• WORK REQUEST:
Look below for the line that has "1226.0411 & 1086.5729"; output exactly from it through the line that has "obligatòria del superadministrador.", and leave the pictures out.

(Collection entries)

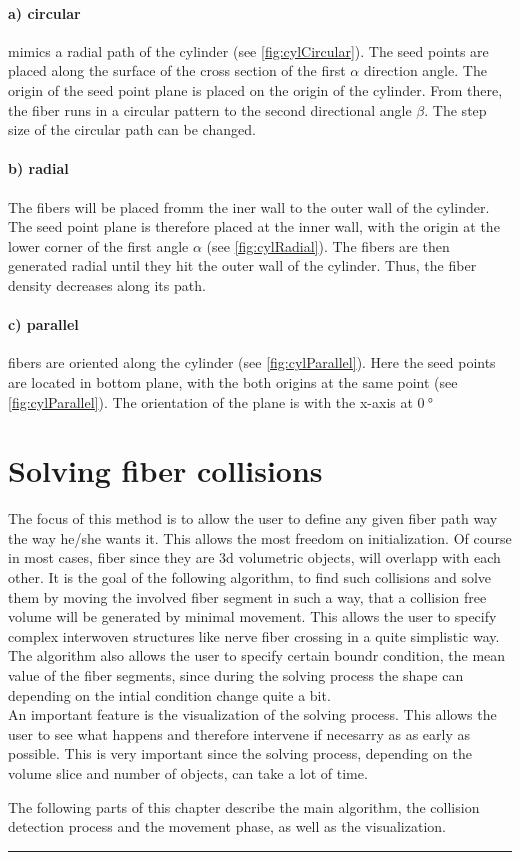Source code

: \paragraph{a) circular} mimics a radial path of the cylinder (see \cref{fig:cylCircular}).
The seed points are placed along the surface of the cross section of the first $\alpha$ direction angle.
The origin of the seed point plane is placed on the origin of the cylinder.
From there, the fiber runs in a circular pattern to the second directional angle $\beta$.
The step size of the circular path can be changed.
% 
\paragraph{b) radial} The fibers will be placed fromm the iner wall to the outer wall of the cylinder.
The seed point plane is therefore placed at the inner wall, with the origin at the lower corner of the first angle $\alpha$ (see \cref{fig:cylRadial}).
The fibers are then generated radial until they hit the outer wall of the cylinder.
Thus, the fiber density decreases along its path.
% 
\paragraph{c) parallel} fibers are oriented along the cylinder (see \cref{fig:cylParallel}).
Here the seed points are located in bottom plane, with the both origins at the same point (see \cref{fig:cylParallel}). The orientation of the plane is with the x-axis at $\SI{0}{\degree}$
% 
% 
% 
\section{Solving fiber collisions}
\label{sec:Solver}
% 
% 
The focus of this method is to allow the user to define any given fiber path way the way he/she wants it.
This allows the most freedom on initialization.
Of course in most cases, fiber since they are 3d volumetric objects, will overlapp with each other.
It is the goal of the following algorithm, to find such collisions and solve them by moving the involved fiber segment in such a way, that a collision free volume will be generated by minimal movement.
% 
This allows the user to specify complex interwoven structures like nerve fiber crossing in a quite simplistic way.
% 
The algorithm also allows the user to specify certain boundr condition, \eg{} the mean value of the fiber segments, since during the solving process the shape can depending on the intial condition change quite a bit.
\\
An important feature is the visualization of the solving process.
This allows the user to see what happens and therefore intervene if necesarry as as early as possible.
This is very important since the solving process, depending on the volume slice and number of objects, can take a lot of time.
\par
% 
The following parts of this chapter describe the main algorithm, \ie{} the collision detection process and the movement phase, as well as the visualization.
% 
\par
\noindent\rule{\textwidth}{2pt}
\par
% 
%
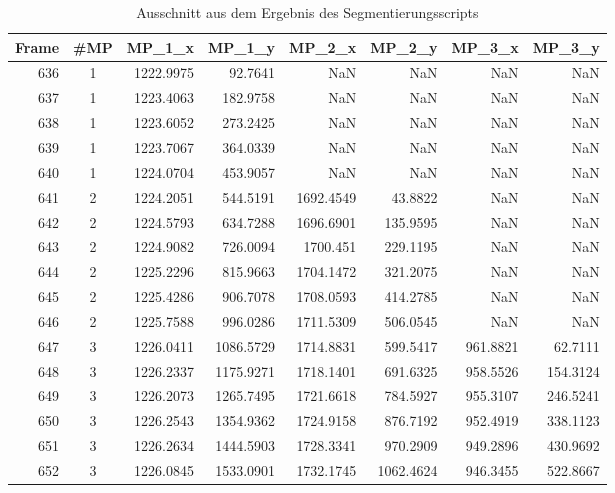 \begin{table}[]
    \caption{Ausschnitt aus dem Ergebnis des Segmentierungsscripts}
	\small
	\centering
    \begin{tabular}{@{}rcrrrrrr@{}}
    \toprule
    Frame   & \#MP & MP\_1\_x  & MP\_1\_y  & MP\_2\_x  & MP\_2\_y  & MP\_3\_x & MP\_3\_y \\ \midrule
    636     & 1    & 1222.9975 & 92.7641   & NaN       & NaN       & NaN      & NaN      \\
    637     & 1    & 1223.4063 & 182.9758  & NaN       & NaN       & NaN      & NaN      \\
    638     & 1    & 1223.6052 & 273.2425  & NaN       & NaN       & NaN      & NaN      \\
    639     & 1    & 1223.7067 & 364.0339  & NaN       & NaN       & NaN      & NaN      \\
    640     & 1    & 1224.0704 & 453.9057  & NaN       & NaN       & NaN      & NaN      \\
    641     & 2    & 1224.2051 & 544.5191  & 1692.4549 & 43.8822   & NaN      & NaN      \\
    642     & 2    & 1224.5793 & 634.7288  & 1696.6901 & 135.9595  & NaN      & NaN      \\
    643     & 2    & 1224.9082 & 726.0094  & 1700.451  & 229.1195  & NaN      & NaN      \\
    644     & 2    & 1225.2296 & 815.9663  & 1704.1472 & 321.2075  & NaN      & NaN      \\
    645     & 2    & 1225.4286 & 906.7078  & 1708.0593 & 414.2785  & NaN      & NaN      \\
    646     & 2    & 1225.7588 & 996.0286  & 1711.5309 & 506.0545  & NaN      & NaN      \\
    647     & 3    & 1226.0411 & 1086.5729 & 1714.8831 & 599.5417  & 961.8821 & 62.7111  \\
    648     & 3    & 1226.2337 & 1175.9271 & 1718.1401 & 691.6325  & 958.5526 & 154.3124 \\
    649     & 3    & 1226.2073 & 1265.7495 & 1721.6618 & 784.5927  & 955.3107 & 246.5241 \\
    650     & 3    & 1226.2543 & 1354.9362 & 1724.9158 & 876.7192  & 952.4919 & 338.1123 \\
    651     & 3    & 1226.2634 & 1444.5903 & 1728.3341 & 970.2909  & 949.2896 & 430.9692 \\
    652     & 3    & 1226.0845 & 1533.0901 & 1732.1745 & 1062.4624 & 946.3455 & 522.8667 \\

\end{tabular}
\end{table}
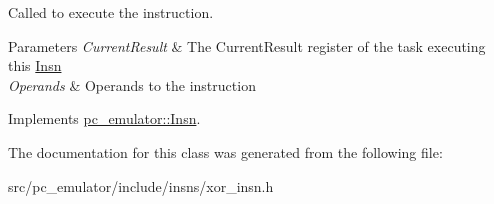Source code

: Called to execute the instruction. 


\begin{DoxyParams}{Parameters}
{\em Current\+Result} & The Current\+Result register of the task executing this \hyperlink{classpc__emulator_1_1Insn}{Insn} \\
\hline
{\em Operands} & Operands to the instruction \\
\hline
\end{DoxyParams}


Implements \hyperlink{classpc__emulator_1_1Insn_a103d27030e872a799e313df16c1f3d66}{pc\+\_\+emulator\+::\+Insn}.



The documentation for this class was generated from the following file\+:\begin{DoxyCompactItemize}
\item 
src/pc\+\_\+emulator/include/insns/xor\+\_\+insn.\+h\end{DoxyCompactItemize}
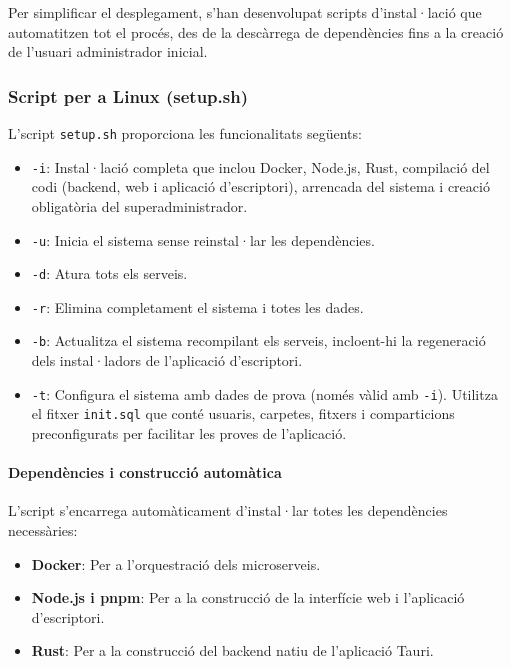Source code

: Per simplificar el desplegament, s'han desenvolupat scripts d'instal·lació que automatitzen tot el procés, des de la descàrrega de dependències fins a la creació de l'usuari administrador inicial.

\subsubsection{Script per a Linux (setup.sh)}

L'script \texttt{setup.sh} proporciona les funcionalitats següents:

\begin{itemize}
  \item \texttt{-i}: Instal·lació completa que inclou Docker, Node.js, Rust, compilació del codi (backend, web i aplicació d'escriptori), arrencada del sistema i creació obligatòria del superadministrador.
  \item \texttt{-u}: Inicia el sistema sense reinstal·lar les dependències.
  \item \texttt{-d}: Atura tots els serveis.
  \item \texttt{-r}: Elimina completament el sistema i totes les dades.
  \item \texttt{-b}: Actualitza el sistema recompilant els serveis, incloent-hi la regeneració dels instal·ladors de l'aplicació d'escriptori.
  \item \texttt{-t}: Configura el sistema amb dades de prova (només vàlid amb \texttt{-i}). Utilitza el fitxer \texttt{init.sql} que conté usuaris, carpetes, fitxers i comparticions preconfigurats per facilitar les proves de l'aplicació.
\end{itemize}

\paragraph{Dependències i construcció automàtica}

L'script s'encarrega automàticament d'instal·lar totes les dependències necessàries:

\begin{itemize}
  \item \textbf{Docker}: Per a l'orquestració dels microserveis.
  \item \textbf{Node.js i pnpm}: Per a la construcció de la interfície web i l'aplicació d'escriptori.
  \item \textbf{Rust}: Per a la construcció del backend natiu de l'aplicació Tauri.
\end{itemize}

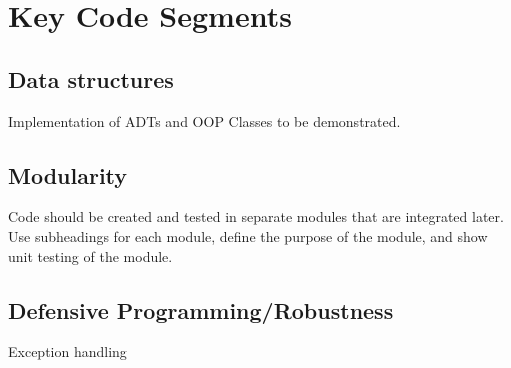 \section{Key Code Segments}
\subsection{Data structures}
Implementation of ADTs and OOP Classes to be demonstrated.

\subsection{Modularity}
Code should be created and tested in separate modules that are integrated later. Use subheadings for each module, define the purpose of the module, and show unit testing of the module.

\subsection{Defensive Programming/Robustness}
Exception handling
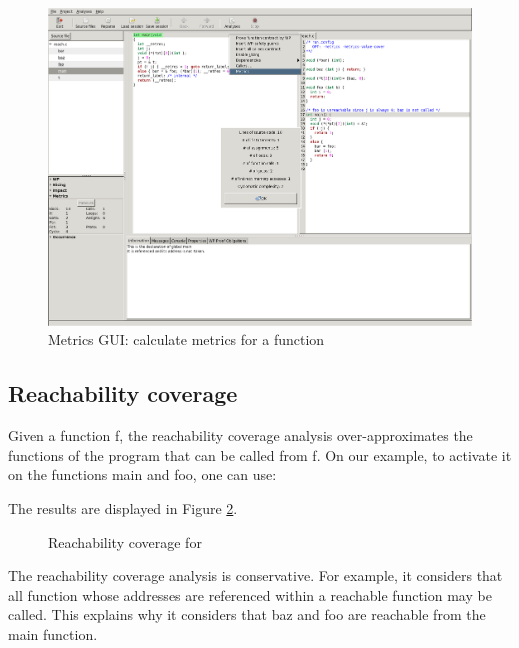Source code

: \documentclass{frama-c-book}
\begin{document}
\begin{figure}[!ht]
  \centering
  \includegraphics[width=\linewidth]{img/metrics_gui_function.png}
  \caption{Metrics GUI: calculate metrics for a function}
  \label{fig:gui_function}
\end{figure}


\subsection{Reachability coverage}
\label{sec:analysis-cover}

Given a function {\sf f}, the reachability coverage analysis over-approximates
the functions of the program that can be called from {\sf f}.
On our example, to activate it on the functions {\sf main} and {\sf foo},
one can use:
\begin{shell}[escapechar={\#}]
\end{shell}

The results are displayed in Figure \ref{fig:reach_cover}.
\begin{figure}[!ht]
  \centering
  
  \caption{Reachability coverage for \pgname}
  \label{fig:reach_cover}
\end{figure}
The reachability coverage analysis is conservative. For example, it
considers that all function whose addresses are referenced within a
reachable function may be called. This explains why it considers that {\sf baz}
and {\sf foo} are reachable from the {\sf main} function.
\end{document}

==

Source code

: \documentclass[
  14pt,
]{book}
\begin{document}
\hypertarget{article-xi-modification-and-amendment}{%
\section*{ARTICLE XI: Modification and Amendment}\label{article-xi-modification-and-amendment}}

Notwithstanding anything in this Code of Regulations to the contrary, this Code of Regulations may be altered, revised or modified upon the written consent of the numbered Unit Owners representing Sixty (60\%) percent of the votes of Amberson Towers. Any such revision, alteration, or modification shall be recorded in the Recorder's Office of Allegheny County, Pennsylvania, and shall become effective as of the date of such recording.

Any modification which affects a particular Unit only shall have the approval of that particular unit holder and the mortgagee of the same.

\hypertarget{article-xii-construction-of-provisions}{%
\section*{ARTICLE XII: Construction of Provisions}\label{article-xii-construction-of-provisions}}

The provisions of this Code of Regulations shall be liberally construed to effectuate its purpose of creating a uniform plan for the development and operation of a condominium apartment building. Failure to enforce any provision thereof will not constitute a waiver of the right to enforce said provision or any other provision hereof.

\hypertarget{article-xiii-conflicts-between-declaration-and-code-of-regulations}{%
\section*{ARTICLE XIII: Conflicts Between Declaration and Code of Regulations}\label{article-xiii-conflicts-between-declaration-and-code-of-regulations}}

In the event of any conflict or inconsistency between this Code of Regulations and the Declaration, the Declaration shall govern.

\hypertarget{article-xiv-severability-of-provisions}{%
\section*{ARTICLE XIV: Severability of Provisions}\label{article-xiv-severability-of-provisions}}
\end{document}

...

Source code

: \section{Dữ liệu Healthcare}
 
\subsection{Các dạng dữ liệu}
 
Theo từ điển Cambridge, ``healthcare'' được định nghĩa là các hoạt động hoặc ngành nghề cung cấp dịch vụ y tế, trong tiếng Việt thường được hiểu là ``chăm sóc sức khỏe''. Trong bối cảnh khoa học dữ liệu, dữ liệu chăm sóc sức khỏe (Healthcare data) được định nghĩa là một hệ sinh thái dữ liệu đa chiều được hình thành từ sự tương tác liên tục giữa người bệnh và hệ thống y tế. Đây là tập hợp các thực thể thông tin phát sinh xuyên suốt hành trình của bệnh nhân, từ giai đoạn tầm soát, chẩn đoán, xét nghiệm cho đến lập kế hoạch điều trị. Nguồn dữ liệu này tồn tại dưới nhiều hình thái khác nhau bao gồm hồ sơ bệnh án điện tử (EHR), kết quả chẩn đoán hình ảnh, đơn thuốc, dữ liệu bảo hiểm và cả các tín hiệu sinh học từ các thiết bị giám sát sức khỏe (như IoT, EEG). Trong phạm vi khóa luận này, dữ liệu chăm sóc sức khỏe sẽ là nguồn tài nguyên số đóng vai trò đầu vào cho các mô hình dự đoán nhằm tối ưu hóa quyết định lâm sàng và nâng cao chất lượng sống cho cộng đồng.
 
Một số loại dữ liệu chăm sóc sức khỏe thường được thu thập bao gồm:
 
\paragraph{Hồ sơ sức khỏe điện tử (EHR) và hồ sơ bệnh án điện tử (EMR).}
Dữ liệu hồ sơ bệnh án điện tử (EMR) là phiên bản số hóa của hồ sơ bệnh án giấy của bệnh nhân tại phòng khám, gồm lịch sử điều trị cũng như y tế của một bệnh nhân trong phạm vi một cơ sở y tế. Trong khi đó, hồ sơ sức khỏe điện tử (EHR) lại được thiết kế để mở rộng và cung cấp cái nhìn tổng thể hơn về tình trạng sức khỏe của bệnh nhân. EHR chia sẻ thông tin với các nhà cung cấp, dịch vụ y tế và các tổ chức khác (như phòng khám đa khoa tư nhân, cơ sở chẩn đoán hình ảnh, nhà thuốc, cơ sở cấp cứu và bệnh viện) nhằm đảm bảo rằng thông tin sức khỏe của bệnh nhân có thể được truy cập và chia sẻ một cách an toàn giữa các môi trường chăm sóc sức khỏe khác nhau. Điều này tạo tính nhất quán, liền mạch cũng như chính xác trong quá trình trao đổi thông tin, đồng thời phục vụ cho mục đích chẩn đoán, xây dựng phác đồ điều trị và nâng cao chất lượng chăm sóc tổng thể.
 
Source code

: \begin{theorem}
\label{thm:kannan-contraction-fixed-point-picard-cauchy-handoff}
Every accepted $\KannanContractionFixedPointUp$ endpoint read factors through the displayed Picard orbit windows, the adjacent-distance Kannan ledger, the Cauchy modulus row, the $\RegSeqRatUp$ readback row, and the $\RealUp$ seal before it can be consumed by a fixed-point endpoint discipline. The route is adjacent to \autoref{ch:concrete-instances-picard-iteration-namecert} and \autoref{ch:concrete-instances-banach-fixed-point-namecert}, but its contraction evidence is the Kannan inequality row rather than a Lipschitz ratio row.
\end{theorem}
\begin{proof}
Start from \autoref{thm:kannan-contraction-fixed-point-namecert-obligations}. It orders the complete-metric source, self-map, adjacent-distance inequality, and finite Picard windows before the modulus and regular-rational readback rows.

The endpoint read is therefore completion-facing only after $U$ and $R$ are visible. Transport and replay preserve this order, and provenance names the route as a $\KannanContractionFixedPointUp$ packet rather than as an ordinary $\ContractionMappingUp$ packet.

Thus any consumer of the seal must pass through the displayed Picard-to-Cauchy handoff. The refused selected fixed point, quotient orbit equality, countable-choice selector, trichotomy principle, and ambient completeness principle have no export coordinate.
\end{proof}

• ANSWER SECTION:
    647     & 3    & 1226.0411 & 1086.5729 & 1714.8831 & 599.5417  & 961.8821 & 62.7111  \\
    648     & 3    & 1226.2337 & 1175.9271 & 1718.1401 & 691.6325  & 958.5526 & 154.3124 \\
    649     & 3    & 1226.2073 & 1265.7495 & 1721.6618 & 784.5927  & 955.3107 & 246.5241 \\
    650     & 3    & 1226.2543 & 1354.9362 & 1724.9158 & 876.7192  & 952.4919 & 338.1123 \\
    651     & 3    & 1226.2634 & 1444.5903 & 1728.3341 & 970.2909  & 949.2896 & 430.9692 \\
    652     & 3    & 1226.0845 & 1533.0901 & 1732.1745 & 1062.4624 & 946.3455 & 522.8667 \\

\end{tabular}
\end{table}
Source code

: Called to execute the instruction. 


\begin{DoxyParams}{Parameters}
{\em Current\+Result} & The Current\+Result register of the task executing this \hyperlink{classpc__emulator_1_1Insn}{Insn} \\
\hline
{\em Operands} & Operands to the instruction \\
\hline
\end{DoxyParams}


Implements \hyperlink{classpc__emulator_1_1Insn_a103d27030e872a799e313df16c1f3d66}{pc\+\_\+emulator\+::\+Insn}.



The documentation for this class was generated from the following file\+:\begin{DoxyCompactItemize}
\item 
src/pc\+\_\+emulator/include/insns/xor\+\_\+insn.\+h\end{DoxyCompactItemize}
Source code

: Per simplificar el desplegament, s'han desenvolupat scripts d'instal·lació que automatitzen tot el procés, des de la descàrrega de dependències fins a la creació de l'usuari administrador inicial.

\subsubsection{Script per a Linux (setup.sh)}

L'script \texttt{setup.sh} proporciona les funcionalitats següents:

\begin{itemize}
  \item \texttt{-i}: Instal·lació completa que inclou Docker, Node.js, Rust, compilació del codi (backend, web i aplicació d'escriptori), arrencada del sistema i creació obligatòria del superadministrador.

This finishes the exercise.